BEGIN Data listing

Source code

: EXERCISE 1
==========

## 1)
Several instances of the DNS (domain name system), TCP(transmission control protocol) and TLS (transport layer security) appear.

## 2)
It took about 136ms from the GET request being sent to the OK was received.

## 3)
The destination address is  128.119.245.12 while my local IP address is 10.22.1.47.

END Data listing

#### Work order:
Restate the entries. Match them exactly.

#### Task answer:
Source code

: EXERCISE 1
==========

## 1)
Several instances of the DNS (domain name system), TCP(transmission control protocol) and TLS (transport layer security) appear.

## 2)
It took about 136ms from the GET request being sent to the OK was received.

## 3)
The destination address is  128.119.245.12 while my local IP address is 10.22.1.47.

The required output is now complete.